Goal of the exercise: Without copying the images, write out all the entries below verbatim.

▬▬▬▬▬▬▬▬▬▬

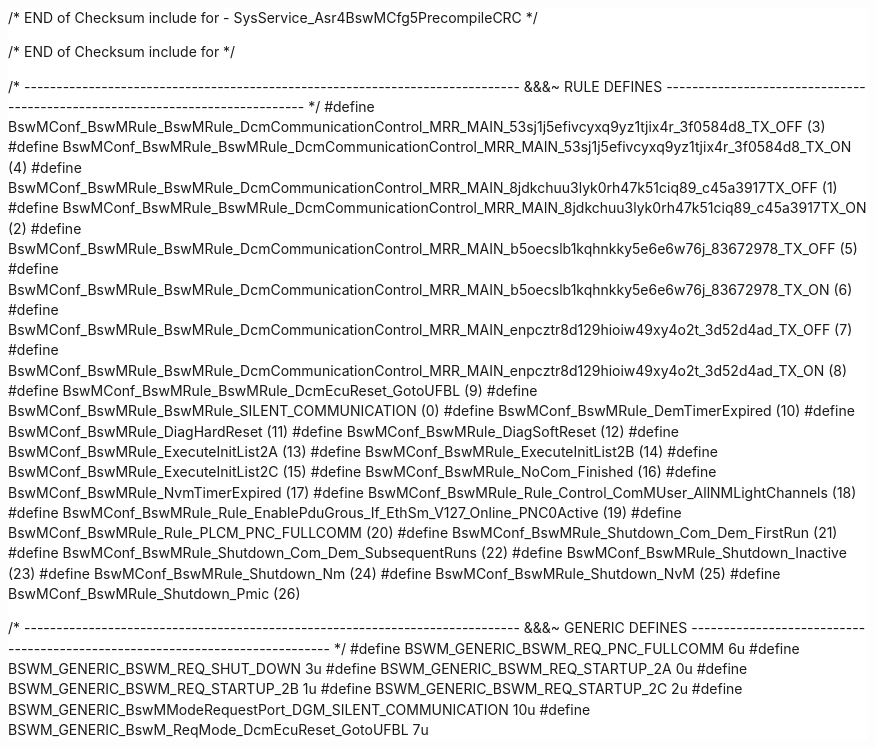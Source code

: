 

/* END of Checksum include for - SysService_Asr4BswMCfg5PrecompileCRC */

/* END of Checksum include for */

/* -----------------------------------------------------------------------------
    &&&~ RULE DEFINES
 ----------------------------------------------------------------------------- */
#define BswMConf_BswMRule_BswMRule_DcmCommunicationControl_MRR_MAIN_53sj1j5efivcyxq9yz1tjix4r_3f0584d8_TX_OFF (3) 
#define BswMConf_BswMRule_BswMRule_DcmCommunicationControl_MRR_MAIN_53sj1j5efivcyxq9yz1tjix4r_3f0584d8_TX_ON (4) 
#define BswMConf_BswMRule_BswMRule_DcmCommunicationControl_MRR_MAIN_8jdkchuu3lyk0rh47k51ciq89_c45a3917TX_OFF (1) 
#define BswMConf_BswMRule_BswMRule_DcmCommunicationControl_MRR_MAIN_8jdkchuu3lyk0rh47k51ciq89_c45a3917TX_ON (2) 
#define BswMConf_BswMRule_BswMRule_DcmCommunicationControl_MRR_MAIN_b5oecslb1kqhnkky5e6e6w76j_83672978_TX_OFF (5) 
#define BswMConf_BswMRule_BswMRule_DcmCommunicationControl_MRR_MAIN_b5oecslb1kqhnkky5e6e6w76j_83672978_TX_ON (6) 
#define BswMConf_BswMRule_BswMRule_DcmCommunicationControl_MRR_MAIN_enpcztr8d129hioiw49xy4o2t_3d52d4ad_TX_OFF (7) 
#define BswMConf_BswMRule_BswMRule_DcmCommunicationControl_MRR_MAIN_enpcztr8d129hioiw49xy4o2t_3d52d4ad_TX_ON (8) 
#define BswMConf_BswMRule_BswMRule_DcmEcuReset_GotoUFBL (9) 
#define BswMConf_BswMRule_BswMRule_SILENT_COMMUNICATION (0) 
#define BswMConf_BswMRule_DemTimerExpired (10) 
#define BswMConf_BswMRule_DiagHardReset (11) 
#define BswMConf_BswMRule_DiagSoftReset (12) 
#define BswMConf_BswMRule_ExecuteInitList2A (13) 
#define BswMConf_BswMRule_ExecuteInitList2B (14) 
#define BswMConf_BswMRule_ExecuteInitList2C (15) 
#define BswMConf_BswMRule_NoCom_Finished (16) 
#define BswMConf_BswMRule_NvmTimerExpired (17) 
#define BswMConf_BswMRule_Rule_Control_ComMUser_AllNMLightChannels (18) 
#define BswMConf_BswMRule_Rule_EnablePduGrous_If_EthSm_V127_Online_PNC0Active (19) 
#define BswMConf_BswMRule_Rule_PLCM_PNC_FULLCOMM (20) 
#define BswMConf_BswMRule_Shutdown_Com_Dem_FirstRun (21) 
#define BswMConf_BswMRule_Shutdown_Com_Dem_SubsequentRuns (22) 
#define BswMConf_BswMRule_Shutdown_Inactive (23) 
#define BswMConf_BswMRule_Shutdown_Nm (24) 
#define BswMConf_BswMRule_Shutdown_NvM (25) 
#define BswMConf_BswMRule_Shutdown_Pmic (26) 


/* -----------------------------------------------------------------------------
    &&&~ GENERIC DEFINES
 ----------------------------------------------------------------------------- */
#define BSWM_GENERIC_BSWM_REQ_PNC_FULLCOMM                        6u 
#define BSWM_GENERIC_BSWM_REQ_SHUT_DOWN                           3u 
#define BSWM_GENERIC_BSWM_REQ_STARTUP_2A                          0u 
#define BSWM_GENERIC_BSWM_REQ_STARTUP_2B                          1u 
#define BSWM_GENERIC_BSWM_REQ_STARTUP_2C                          2u 
#define BSWM_GENERIC_BswMModeRequestPort_DGM_SILENT_COMMUNICATION 10u 
#define BSWM_GENERIC_BswM_ReqMode_DcmEcuReset_GotoUFBL            7u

▬▬▬▬▬▬▬▬▬▬

Task response:
Source code

: 

/* END of Checksum include for - SysService_Asr4BswMCfg5PrecompileCRC */

/* END of Checksum include for */

/* -----------------------------------------------------------------------------
    &&&~ RULE DEFINES
 ----------------------------------------------------------------------------- */
#define BswMConf_BswMRule_BswMRule_DcmCommunicationControl_MRR_MAIN_53sj1j5efivcyxq9yz1tjix4r_3f0584d8_TX_OFF (3) 
#define BswMConf_BswMRule_BswMRule_DcmCommunicationControl_MRR_MAIN_53sj1j5efivcyxq9yz1tjix4r_3f0584d8_TX_ON (4) 
#define BswMConf_BswMRule_BswMRule_DcmCommunicationControl_MRR_MAIN_8jdkchuu3lyk0rh47k51ciq89_c45a3917TX_OFF (1) 
#define BswMConf_BswMRule_BswMRule_DcmCommunicationControl_MRR_MAIN_8jdkchuu3lyk0rh47k51ciq89_c45a3917TX_ON (2) 
#define BswMConf_BswMRule_BswMRule_DcmCommunicationControl_MRR_MAIN_b5oecslb1kqhnkky5e6e6w76j_83672978_TX_OFF (5) 
#define BswMConf_BswMRule_BswMRule_DcmCommunicationControl_MRR_MAIN_b5oecslb1kqhnkky5e6e6w76j_83672978_TX_ON (6) 
#define BswMConf_BswMRule_BswMRule_DcmCommunicationControl_MRR_MAIN_enpcztr8d129hioiw49xy4o2t_3d52d4ad_TX_OFF (7) 
#define BswMConf_BswMRule_BswMRule_DcmCommunicationControl_MRR_MAIN_enpcztr8d129hioiw49xy4o2t_3d52d4ad_TX_ON (8) 
#define BswMConf_BswMRule_BswMRule_DcmEcuReset_GotoUFBL (9) 
#define BswMConf_BswMRule_BswMRule_SILENT_COMMUNICATION (0) 
#define BswMConf_BswMRule_DemTimerExpired (10) 
#define BswMConf_BswMRule_DiagHardReset (11) 
#define BswMConf_BswMRule_DiagSoftReset (12) 
#define BswMConf_BswMRule_ExecuteInitList2A (13) 
#define BswMConf_BswMRule_ExecuteInitList2B (14) 
#define BswMConf_BswMRule_ExecuteInitList2C (15) 
#define BswMConf_BswMRule_NoCom_Finished (16) 
#define BswMConf_BswMRule_NvmTimerExpired (17) 
#define BswMConf_BswMRule_Rule_Control_ComMUser_AllNMLightChannels (18) 
#define BswMConf_BswMRule_Rule_EnablePduGrous_If_EthSm_V127_Online_PNC0Active (19) 
#define BswMConf_BswMRule_Rule_PLCM_PNC_FULLCOMM (20) 
#define BswMConf_BswMRule_Shutdown_Com_Dem_FirstRun (21) 
#define BswMConf_BswMRule_Shutdown_Com_Dem_SubsequentRuns (22) 
#define BswMConf_BswMRule_Shutdown_Inactive (23) 
#define BswMConf_BswMRule_Shutdown_Nm (24) 
#define BswMConf_BswMRule_Shutdown_NvM (25) 
#define BswMConf_BswMRule_Shutdown_Pmic (26) 


/* -----------------------------------------------------------------------------
    &&&~ GENERIC DEFINES
 ----------------------------------------------------------------------------- */
#define BSWM_GENERIC_BSWM_REQ_PNC_FULLCOMM                        6u 
#define BSWM_GENERIC_BSWM_REQ_SHUT_DOWN                           3u 
#define BSWM_GENERIC_BSWM_REQ_STARTUP_2A                          0u 
#define BSWM_GENERIC_BSWM_REQ_STARTUP_2B                          1u 
#define BSWM_GENERIC_BSWM_REQ_STARTUP_2C                          2u 
#define BSWM_GENERIC_BswMModeRequestPort_DGM_SILENT_COMMUNICATION 10u 
#define BSWM_GENERIC_BswM_ReqMode_DcmEcuReset_GotoUFBL            7u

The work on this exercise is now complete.